American journalist (1843–1926)

Eli Seavey Ricker (April 29, 1843 - May 17, 1926) was a corporal serving the Union Army during the American Civil War, newspaper editor, rancher, judge, and activist known for his support of Native Americans and other social causes. He was one of the first historians to recognize the validity of the Native American views.

==Biography==
Ricker was born in Maine in 1843. He later moved to Knoxville, Illinois, and was 17 years old when the American Civil War began. Ricker had been working as a journalist for a number of years already, reporting for the Knox County Observer and Galesburg Free Press. He enlisted in 1862, and served as a corporal in the 102nd Illinois Volunteer Infantry Regiment during the war, which took part in Sherman's March to the Sea.
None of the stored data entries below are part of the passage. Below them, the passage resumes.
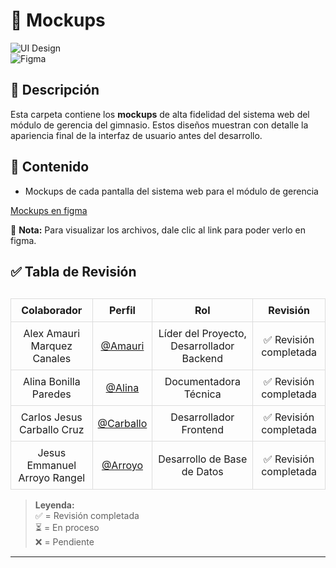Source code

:  # 📂 Mockups

![UI Design](https://img.shields.io/badge/UI-Design-blue?style=for-the-badge)  
![Figma](https://img.shields.io/badge/Figma-F24E1E?style=for-the-badge&logo=figma&logoColor=white)  

## 📁 Descripción  

Esta carpeta contiene los **mockups** de alta fidelidad del sistema web del módulo de gerencia del gimnasio. Estos diseños muestran con detalle la apariencia final de la interfaz de usuario antes del desarrollo.  

## 📌 Contenido  

- Mockups de cada pantalla del sistema web para el módulo de gerencia 

<a href="https://www.figma.com/design/X4vpE4kdvlr0SrHOrX34Vm/gymbulls?node-id=4-2&t=I08TNJKiMGRdzfiy-1" target="_blank">Mockups en figma</a>


📌 **Nota:** Para visualizar los archivos, dale clic al link para poder verlo en figma.

## ✅ Tabla de Revisión  

<table style="width: 100%; border-collapse: collapse; margin-top: 30px;">
  <thead>
    <tr>
      <th style="border: 1px solid #ddd; padding: 8px; text-align: center;">Colaborador</th>
      <th style="border: 1px solid #ddd; padding: 8px; text-align: center;">Perfil</th>
      <th style="border: 1px solid #ddd; padding: 8px; text-align: center;">Rol</th>
      <th style="border: 1px solid #ddd; padding: 8px; text-align: center;">Revisión</th>
    </tr>
  </thead>
  <tbody>
    <tr>
      <td style="border: 1px solid #ddd; padding: 8px; text-align: center;">Alex Amauri Marquez Canales</td>
      <td style="border: 1px solid #ddd; padding: 8px; text-align: center;"><a href="https://github.com/Alex01Dev" target="_blank">@Amauri</a></td>
      <td style="border: 1px solid #ddd; padding: 8px; text-align: center;">Líder del Proyecto, Desarrollador Backend</td>
      <td style="border: 1px solid #ddd; padding: 8px; text-align: center;">✅ Revisión completada</td>
    </tr>
    <tr>
      <td style="border: 1px solid #ddd; padding: 8px; text-align: center;">Alina Bonilla Paredes</td>
      <td style="border: 1px solid #ddd; padding: 8px; text-align: center;"><a href="https://github.com/Ali-2121" target="_blank">@Alina</a></td>
      <td style="border: 1px solid #ddd; padding: 8px; text-align: center;">Documentadora Técnica</td>
      <td style="border: 1px solid #ddd; padding: 8px; text-align: center;">✅ Revisión completada</td>
    </tr>
    <tr>
      <td style="border: 1px solid #ddd; padding: 8px; text-align: center;">Carlos Jesus Carballo Cruz</td>
      <td style="border: 1px solid #ddd; padding: 8px; text-align: center;"><a href="https://github.com/CarlosJ67" target="_blank">@Carballo</a></td>
      <td style="border: 1px solid #ddd; padding: 8px; text-align: center;">Desarrollador Frontend</td>
      <td style="border: 1px solid #ddd; padding: 8px; text-align: center;">✅ Revisión completada</td>
    </tr>
    <tr>
      <td style="border: 1px solid #ddd; padding: 8px; text-align: center;">Jesus Emmanuel Arroyo Rangel</td>
      <td style="border: 1px solid #ddd; padding: 8px; text-align: center;"><a href="https://github.com/des-arrosho" target="_blank">@Arroyo</a></td>
      <td style="border: 1px solid #ddd; padding: 8px; text-align: center;">Desarrollo de Base de Datos</td>
      <td style="border: 1px solid #ddd; padding: 8px; text-align: center;">✅ Revisión completada</td>
    </tr>
  </tbody>
</table>

> **Leyenda:**  
> ✅ = Revisión completada  
> ⏳ = En proceso  
> ❌ = Pendiente  

--- 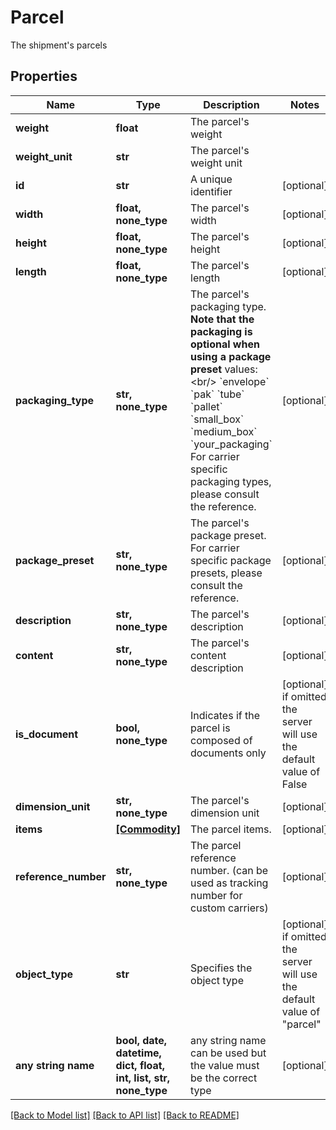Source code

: # Parcel

The shipment's parcels

## Properties
Name | Type | Description | Notes
------------ | ------------- | ------------- | -------------
**weight** | **float** | The parcel&#39;s weight | 
**weight_unit** | **str** | The parcel&#39;s weight unit | 
**id** | **str** | A unique identifier | [optional] 
**width** | **float, none_type** | The parcel&#39;s width | [optional] 
**height** | **float, none_type** | The parcel&#39;s height | [optional] 
**length** | **float, none_type** | The parcel&#39;s length | [optional] 
**packaging_type** | **str, none_type** |  The parcel&#39;s packaging type.  **Note that the packaging is optional when using a package preset**  values: &lt;br/&gt; &#x60;envelope&#x60; &#x60;pak&#x60; &#x60;tube&#x60; &#x60;pallet&#x60; &#x60;small_box&#x60; &#x60;medium_box&#x60; &#x60;your_packaging&#x60;  For carrier specific packaging types, please consult the reference.  | [optional] 
**package_preset** | **str, none_type** |  The parcel&#39;s package preset.  For carrier specific package presets, please consult the reference.  | [optional] 
**description** | **str, none_type** | The parcel&#39;s description | [optional] 
**content** | **str, none_type** | The parcel&#39;s content description | [optional] 
**is_document** | **bool, none_type** | Indicates if the parcel is composed of documents only | [optional]  if omitted the server will use the default value of False
**dimension_unit** | **str, none_type** | The parcel&#39;s dimension unit | [optional] 
**items** | [**[Commodity]**](Commodity.md) | The parcel items. | [optional] 
**reference_number** | **str, none_type** | The parcel reference number. (can be used as tracking number for custom carriers) | [optional] 
**object_type** | **str** | Specifies the object type | [optional]  if omitted the server will use the default value of "parcel"
**any string name** | **bool, date, datetime, dict, float, int, list, str, none_type** | any string name can be used but the value must be the correct type | [optional]

[[Back to Model list]](../README.md#documentation-for-models) [[Back to API list]](../README.md#documentation-for-api-endpoints) [[Back to README]](../README.md)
He also wrote for newspapers back home giving an account of the war.

After the war, Ricker became a newspaper owner and editor in Nebraska as well as a county judge. He is most well known for his progressive views on Native Americans and the more than fifty interviews he did with various Native Americans, as well as scouts and settlers, recording various eyewitness accounts on events during the Indian Wars in the west, such as the Battle of the Little Bighorn and the Wounded Knee Massacre. He recorded this information for a book he planned on writing to be entitled "The Final Conflict between the Red Men and the Palefaces." Ricker recorded more than 1,500 pages on ruled tablets which came to be known as the "Ricker Tablets". He never got around to writing his book but the information he gathered, many first hand accounts of historical events, is considered an invaluable historical resource for documenting the history of the American West. These tablets are now in the archives of the Nebraska State Historical Society.

His wife, Mary, burned to death in the couples' home in February 1925. Ricker died on May 17, 1926, at his home on Ouray Avenue in Colorado.